The regulators are available in twelve versions:

• KPRK…B1 – basic model with support for MP-bus and NFC;
• KPRK…BM1 – regulator with Modbus support;
• KPRK…BL1 – regulator with LonWorks support;
• KPRK…BK1 – regulator with KNX support;
• KPRK-I...B1 – regulator in a heat/sound-insulated housing with support for MP-bus and NFC;
• KPRK-I...BM1 – regulator in a heat/sound-insulated housing with Modbus support;
• KPRK-I...BL1 – regulator in a heat/sound-insulated housing with LonWorks support;
• KPRK-I...BK1 – regulator in a heat/sound-insulated housing with KNX support;
• KPRK-Sh...B1 – regulator in a heat/sound-insulated housing and a silencer with support for MP-bus and NFC;
• KPRK-Sh...BM1 – regulator in a heat/sound-insulated housing and a silencer with Modbus support;
• KPRK-SH...BL1 – regulator in a heat/sound-insulated housing and a silencer with LonWorks support;
• KPRK-Sh…BK1 – regulator in a heat/sound-insulated housing and a silencer with KNX support.
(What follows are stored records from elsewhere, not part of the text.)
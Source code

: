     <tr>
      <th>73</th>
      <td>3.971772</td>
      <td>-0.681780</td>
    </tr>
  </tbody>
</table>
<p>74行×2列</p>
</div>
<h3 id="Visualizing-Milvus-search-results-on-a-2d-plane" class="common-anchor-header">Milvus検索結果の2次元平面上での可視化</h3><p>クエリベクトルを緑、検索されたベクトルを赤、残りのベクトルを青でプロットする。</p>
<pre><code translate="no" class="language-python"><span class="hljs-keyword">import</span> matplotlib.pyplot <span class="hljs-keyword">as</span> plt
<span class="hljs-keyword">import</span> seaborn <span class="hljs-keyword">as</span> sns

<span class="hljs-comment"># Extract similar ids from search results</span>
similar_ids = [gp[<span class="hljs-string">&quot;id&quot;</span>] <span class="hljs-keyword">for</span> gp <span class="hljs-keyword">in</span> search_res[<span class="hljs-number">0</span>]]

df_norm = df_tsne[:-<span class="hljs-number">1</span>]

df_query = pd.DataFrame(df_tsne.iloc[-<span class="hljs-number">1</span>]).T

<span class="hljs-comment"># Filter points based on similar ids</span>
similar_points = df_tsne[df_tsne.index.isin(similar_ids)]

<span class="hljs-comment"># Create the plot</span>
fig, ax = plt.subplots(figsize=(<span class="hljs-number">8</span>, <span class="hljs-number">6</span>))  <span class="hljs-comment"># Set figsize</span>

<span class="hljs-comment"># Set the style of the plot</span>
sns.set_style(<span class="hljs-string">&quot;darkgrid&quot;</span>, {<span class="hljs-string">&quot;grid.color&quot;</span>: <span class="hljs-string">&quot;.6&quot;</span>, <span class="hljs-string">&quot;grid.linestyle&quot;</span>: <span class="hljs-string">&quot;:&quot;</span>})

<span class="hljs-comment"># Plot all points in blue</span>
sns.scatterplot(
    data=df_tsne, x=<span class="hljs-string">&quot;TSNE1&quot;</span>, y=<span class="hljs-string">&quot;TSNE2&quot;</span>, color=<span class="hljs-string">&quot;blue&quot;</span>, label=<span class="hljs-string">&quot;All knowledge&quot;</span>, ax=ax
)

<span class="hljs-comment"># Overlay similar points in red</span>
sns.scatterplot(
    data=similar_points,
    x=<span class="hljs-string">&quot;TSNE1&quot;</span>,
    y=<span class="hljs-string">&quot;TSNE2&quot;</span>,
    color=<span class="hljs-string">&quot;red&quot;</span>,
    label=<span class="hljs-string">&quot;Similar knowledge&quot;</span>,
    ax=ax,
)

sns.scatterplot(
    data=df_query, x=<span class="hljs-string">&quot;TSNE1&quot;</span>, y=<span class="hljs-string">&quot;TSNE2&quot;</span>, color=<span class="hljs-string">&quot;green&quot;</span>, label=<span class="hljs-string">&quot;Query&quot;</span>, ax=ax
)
For coordinated operation of several variable air flow controllers of the KPRK and the ventilation unit, it is recommended to use Optimizer - a controller that provides a change in the fan rotation speed depending on the current need. You can connect up to eight KPRK regulators to the Optimizer, and also combine, if necessary, several Optimizers in the “Master-Slave” mode. Variable air flow regulators remain operational and can be operated regardless of their spatial orientation, except when the measuring probe fittings are directed downwards. The direction of air flow must correspond to the arrow on the product body. Regulators are made of galvanized steel. Models KPRK-I and KPRK-SH are made in a heat/sound-insulated housing with an insulation thickness of 50 mm; KPRK-SH are additionally equipped with a 650 mm long silencer on the air outlet side. The housing pipes are equipped with rubber seals, which ensures a tight connection with the air ducts.